## Goal of the exercise
Only one stretch of the records below should be repeated. It starts with the line containing "- Implement proximity rules" and goes on through the line containing "- Add proximity visualization", exactly as written.

## Provided material
+++++
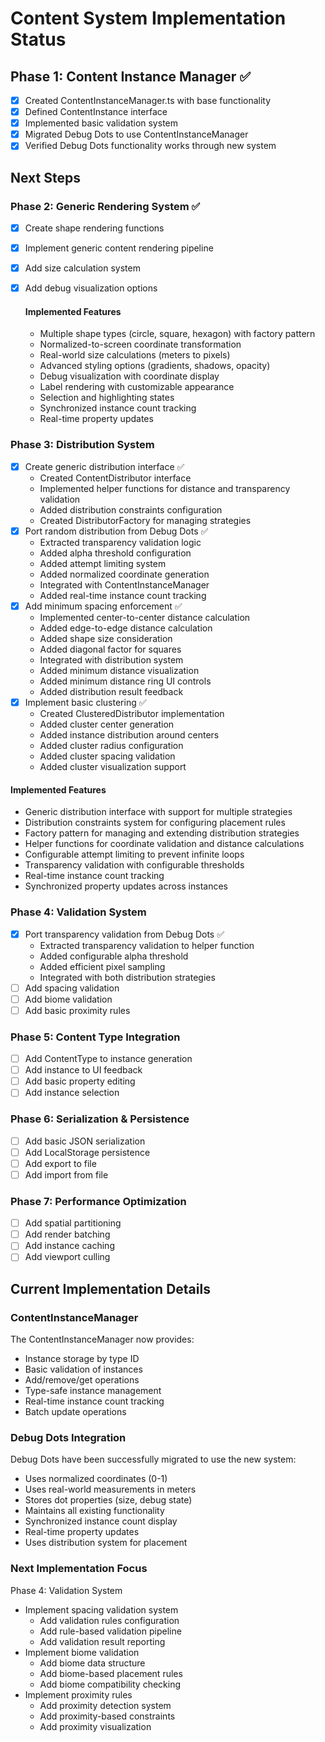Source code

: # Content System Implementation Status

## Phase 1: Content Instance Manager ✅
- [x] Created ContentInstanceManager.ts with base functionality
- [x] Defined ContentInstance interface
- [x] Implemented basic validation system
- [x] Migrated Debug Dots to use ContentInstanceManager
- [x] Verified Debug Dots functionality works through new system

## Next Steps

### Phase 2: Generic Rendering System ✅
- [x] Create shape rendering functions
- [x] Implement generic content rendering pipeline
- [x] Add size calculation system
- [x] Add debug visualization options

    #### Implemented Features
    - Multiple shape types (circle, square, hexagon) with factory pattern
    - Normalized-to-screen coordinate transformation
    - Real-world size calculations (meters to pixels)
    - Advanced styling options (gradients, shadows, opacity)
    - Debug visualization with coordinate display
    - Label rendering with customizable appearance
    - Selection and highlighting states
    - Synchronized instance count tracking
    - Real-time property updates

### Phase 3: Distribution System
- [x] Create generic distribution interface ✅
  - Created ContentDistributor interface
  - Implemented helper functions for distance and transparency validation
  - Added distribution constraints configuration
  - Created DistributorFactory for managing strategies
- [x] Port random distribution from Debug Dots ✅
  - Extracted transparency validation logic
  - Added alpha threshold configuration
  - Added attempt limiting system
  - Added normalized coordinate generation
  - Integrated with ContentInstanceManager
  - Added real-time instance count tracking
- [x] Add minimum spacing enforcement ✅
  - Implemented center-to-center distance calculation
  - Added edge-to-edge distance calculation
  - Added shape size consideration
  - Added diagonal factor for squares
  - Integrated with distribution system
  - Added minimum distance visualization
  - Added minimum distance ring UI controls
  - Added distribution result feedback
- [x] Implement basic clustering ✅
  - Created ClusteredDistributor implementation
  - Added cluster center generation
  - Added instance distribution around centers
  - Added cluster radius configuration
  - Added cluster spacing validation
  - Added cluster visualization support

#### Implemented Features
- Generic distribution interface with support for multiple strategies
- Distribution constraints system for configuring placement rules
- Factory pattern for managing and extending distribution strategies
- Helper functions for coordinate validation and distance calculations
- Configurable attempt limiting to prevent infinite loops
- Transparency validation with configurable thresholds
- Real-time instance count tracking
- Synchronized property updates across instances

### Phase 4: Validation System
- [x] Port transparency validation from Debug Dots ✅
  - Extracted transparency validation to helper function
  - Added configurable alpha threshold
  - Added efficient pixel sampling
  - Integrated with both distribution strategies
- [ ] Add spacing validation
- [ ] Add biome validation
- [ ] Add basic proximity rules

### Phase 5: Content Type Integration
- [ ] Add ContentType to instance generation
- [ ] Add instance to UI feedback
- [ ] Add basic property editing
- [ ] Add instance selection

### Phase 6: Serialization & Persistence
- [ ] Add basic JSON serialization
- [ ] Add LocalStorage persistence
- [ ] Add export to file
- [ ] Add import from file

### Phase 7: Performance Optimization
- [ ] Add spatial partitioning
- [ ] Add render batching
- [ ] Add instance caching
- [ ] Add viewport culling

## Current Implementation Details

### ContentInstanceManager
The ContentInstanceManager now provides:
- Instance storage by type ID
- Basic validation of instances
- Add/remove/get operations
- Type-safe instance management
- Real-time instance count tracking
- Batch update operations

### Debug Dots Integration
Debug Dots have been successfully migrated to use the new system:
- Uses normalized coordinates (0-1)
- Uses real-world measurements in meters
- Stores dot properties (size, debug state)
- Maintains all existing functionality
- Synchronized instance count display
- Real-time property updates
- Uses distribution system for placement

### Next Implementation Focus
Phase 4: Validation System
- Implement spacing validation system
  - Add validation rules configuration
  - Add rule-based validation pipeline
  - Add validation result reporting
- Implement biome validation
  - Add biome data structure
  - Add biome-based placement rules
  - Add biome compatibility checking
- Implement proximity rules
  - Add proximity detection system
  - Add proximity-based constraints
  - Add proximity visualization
+++++
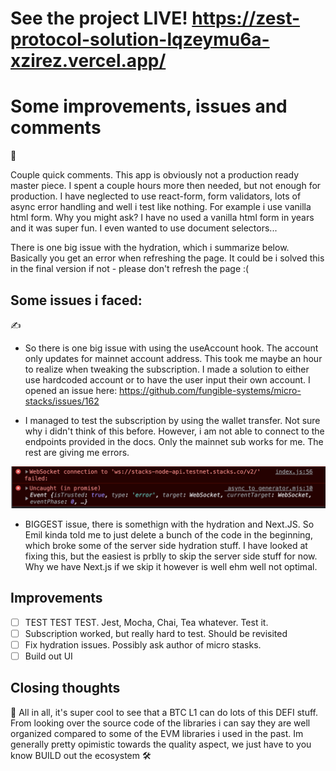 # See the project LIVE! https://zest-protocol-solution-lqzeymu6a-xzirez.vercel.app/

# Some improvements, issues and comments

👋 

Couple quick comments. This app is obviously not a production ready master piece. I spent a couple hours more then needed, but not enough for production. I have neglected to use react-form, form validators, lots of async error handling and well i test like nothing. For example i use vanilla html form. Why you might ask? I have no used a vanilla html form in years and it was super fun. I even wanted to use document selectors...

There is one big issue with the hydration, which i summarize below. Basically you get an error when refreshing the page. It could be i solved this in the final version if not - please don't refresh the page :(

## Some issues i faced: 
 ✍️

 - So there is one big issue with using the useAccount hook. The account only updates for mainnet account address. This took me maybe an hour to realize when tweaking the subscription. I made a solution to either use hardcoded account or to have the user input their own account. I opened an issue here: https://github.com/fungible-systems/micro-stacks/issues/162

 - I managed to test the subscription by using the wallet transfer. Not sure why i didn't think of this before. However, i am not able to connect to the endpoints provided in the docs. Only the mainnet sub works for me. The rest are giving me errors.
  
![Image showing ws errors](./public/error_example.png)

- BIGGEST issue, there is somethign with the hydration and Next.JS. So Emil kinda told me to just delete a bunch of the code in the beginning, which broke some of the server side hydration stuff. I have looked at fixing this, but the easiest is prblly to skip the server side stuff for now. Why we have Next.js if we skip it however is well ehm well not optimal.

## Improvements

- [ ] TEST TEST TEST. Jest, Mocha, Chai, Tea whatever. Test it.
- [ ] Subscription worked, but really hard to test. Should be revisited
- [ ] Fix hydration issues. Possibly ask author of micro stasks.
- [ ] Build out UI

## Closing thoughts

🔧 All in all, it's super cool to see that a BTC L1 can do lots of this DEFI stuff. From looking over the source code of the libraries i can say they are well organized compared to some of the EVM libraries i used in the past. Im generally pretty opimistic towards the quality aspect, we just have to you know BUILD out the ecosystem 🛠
+++++
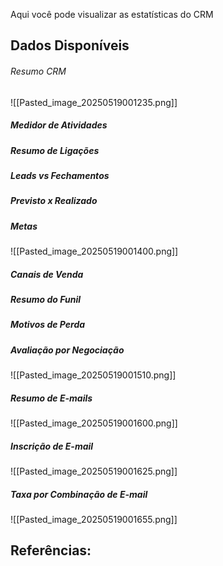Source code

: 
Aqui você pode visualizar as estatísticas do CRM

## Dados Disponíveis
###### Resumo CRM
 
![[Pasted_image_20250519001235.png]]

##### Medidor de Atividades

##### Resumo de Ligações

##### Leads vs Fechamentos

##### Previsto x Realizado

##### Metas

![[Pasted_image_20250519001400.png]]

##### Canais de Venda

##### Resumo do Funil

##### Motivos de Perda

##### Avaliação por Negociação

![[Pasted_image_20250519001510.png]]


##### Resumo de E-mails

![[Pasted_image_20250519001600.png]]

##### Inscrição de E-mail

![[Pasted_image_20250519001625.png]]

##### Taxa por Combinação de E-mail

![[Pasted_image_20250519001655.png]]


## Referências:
+++++
## Finished exercise
- Implement proximity rules
  - Add proximity detection system
  - Add proximity-based constraints
  - Add proximity visualization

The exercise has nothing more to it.